Moreover, the resources available to a virtual agent may change
dynamically, as the resources may be shared by other virtual
machines hosted on the same physical server as the agent.
[0040] Conventionally, if a scheduler assigns a job to a workload
agent and the workload agent does not have capacity to perform the
job, either the job will be queued until the workload agent has
capacity or the workload agent will return an error in response to
the assignment. In either case, execution of the job is delayed,
and the scheduler may incur additional overhead associated with the
job.
[0041] In more advanced systems, a workload agent may forward jobs
to another workload agent in the event the forwarding workload
agent does not have capacity to perform the job. This may enable
the forwarding workload agent to share the workload if agent's
computing capacity is exceeded. This in turn enables workload
agents to scale their capacity in a scheduler-agent environment
without disrupting operation of the scheduler by increasing the
overhead load on the scheduler.
[0042] However, workload agents can become overloaded even in
systems in which agents can forward jobs to other agents. Some
embodiments described herein can help to avoid saturation of
workload agents so that workloads can be managed without causing
degradation in system performance. In addition, some embodiments
can help to maintain minimum performance levels in a distributed
computing environment.
[0043] Some embodiments help to control saturation/congestion in a
distributed computing environment at both the agent level and the
scheduler level. At the agent level, systems/methods according to
some embodiments help to control congestion by equally distributing
the processing time that each workflow agent allocates to jobs. At
the scheduler level, some embodiments limit the flow of jobs to
particular agents based on the agents' throughput.

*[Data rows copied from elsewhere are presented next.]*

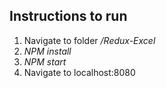 ## Instructions to run
1. Navigate to folder */Redux-Excel*
2. *NPM install*
3. *NPM start*
4. Navigate to localhost:8080


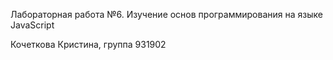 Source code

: Лабораторная работа №6. Изучение основ программирования на языке JavaScript

Кочеткова Кристина, группа 931902
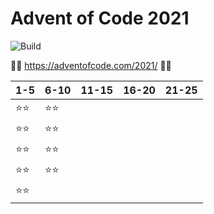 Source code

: # Advent of Code 2021
![Build](https://github.com/LesnyRumcajs/advent-of-rust-2021/workflows/Rust/badge.svg)

🦀🎄 https://adventofcode.com/2021/ 🎄🦀

| 1-5 | 6-10 | 11-15 | 16-20 | 21-25 |
|---|---|---|---|---|
|⭐⭐|⭐⭐||||
|⭐⭐|⭐⭐||||
|⭐⭐|⭐⭐||||
|⭐⭐|⭐⭐||||
|⭐⭐|||||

[0044] FIG. 1 is a block diagram of a distributed computing
environment in which systems/methods according to embodiments of
the inventive concepts may be employed. Referring to FIG. 1, a
plurality of computing nodes 130 are provided. The computing nodes
may be physical devices, such as servers that have processors and
associated resources, such as memory, storage, communication
interfaces, etc., or virtual machines that have virtual resources
assigned by a virtual hypervisor. The computing nodes communicate
over a communications network 200, which may be a private network,
such as a local area network (LAN) or wide area network (WAN), or a
public network, such as the Internet. The communications network
may use a communications protocol, such as TCP/IP, in which each
network node is assigned a unique network address, or IP
address.
[0045] Each of the computing nodes 130 may host one or more
workload agents 120 (or simply agents 120), which are software
applications configured to process jobs assigned by a workload
scheduling computer 100. The workload scheduling computer 100 may
be referred to herein as a "workload scheduler," or more simply a
"scheduler" 100. In the distributed computing environment
illustrated in FIG. 1, jobs are requested by client applications
110. A job request may be sent by a client application 110 to the
scheduler 100. The scheduler 100 in turn distributes the job to one
of the available workload agents 120 based on one or more
parameters.
[0046] A workload agent 120, such as workload agent 120A, may
receive a job assignment from the scheduler 100, perform the job,
and return a result of the job to the scheduler 100, or
alternatively to the client application 110 that requested the job.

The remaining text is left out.